Breathing in smoke is bad, mmmkay?

But that’s not the question.

Forest fires and n95 masking:

The question is: when you live in a city blanketed with smoke, should you advise citizens to mask when they walk outside, etc? Let’s think through that.

First, recognize that some baseline exposure will happen no matter what. Even in your house, you still can smell smoked salmon. The baseline exposure may dwarf any portion remotely modifiable.

Second, recognize that a tiny fraction of people will mask anyway, and others will exercise outdoors without a mask bc they don’t care. Ergo, your policy will at best affect a tiny portion of people. Those who will now mask who otherwise wouldn’t. This may be a vanishingly small group. Yet, the success of the policy hinges on this!

Now think it through a little more.

How much will they mask? Can they sustain it? Will they have gaps at their nose? Will they alter their behavior (go out more when they otherwise wouldn’t?) Aka the Peltzman effect?

In essence, the societal benefit of a masking requirement is not the same as the individual benefit of masking.

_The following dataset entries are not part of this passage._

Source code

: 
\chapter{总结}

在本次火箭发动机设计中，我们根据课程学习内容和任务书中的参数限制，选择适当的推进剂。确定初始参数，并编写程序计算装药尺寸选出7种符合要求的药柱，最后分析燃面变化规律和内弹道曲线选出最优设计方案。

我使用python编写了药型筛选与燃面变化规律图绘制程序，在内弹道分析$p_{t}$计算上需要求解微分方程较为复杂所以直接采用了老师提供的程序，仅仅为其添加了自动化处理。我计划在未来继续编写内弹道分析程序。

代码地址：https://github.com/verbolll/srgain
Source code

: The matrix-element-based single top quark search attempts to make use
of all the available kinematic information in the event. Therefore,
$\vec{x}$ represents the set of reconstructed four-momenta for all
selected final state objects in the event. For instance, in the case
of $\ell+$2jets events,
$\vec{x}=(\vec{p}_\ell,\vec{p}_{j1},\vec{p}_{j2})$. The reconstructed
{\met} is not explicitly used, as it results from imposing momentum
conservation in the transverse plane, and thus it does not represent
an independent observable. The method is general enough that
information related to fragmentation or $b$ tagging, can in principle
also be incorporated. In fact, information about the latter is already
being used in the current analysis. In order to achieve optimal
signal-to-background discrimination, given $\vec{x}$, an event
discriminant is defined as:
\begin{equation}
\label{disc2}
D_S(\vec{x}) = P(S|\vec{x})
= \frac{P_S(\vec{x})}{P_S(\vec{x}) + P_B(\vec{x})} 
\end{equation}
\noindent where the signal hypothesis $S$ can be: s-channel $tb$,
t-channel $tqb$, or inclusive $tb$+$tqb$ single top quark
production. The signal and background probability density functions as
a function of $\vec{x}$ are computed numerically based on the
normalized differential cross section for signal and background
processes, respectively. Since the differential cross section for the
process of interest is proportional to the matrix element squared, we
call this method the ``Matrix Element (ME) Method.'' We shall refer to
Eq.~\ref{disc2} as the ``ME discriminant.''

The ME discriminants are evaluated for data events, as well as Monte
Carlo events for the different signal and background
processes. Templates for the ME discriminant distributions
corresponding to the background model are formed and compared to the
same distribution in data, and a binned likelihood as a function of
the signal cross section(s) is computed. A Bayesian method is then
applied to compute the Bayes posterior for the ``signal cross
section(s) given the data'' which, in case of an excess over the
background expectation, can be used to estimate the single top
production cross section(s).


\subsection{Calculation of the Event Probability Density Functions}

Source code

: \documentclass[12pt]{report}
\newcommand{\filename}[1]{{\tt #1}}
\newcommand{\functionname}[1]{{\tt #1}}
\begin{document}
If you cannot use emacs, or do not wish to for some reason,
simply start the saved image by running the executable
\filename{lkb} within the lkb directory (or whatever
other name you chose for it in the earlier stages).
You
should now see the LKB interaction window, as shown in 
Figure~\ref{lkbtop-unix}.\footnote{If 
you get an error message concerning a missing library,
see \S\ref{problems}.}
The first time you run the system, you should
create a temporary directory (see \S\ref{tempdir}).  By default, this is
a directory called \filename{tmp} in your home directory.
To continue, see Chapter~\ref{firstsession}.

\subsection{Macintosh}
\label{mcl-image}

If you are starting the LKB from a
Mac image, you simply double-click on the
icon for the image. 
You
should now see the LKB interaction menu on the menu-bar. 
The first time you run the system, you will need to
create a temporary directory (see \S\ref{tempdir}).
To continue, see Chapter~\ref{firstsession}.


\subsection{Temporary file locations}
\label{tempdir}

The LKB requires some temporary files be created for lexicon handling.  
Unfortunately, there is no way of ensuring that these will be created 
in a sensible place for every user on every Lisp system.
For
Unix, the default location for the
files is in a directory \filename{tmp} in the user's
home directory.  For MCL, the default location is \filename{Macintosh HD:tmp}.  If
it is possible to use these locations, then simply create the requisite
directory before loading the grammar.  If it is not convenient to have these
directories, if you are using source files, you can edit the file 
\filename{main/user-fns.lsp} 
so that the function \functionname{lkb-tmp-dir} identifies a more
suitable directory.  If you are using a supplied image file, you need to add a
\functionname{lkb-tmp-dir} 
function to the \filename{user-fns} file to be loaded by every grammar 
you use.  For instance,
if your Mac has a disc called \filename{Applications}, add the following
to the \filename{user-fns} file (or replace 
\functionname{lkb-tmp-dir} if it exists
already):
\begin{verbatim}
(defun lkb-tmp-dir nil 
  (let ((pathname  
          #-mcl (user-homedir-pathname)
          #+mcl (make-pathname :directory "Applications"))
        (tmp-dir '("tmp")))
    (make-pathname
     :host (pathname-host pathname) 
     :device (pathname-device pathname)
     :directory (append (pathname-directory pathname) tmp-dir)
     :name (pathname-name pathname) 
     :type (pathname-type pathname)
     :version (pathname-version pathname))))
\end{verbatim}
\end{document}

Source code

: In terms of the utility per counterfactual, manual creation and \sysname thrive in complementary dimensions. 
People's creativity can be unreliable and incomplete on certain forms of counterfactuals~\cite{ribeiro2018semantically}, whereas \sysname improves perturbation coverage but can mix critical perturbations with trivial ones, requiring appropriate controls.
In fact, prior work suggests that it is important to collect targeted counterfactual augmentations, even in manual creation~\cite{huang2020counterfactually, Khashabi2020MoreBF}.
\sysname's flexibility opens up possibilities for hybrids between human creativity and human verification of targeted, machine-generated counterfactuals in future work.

Specifically, a masking requirement will not change the minds of those who are already preparing to mask for their health, and those who are refusing to mask (or are forgetting to mask) probably won’t change their minds.

On the margins, you’re only altering the behavior of a small subset of people–and chances are very good they won’t persist in masking anyway. (How many chin-diapers did you see during the pandemic? How many exposed noses?)

In exchange for this requirement whose benefits are marginal at best (as a requirement is only as good as the behavior it alters and the benefits of that altered behavior), you spend hard-earned social capital that cannot be easily regained in the future. Social capital that cannot be spent on other tasks.

And when you consider this requirement is about changing behavior, you have to consider other potential paths towards changing behavior. Such as an educational public service announcement which briefly explains the benefits, rather than a mandate people that people increasingly ignore.


Worse, you cannot simply pass a policy then, when people change their behavior, you can’t claim a victory: you don’t know–because you haven’t conducted the randomized trial–if the people who choose to wear masks would have put one on anyways. It’d be like passing a mandate about wearing jackets when it’s snowing outside: you can’t declare victory because people then put on jackets before going outside.


Finally, the real motivation for me writing this column is that public health is being led by the dumbest people. They want us to accept that bioplausibility is the basis for costly, recurring policy choices and it simply isn’t. You need real world, randomized data.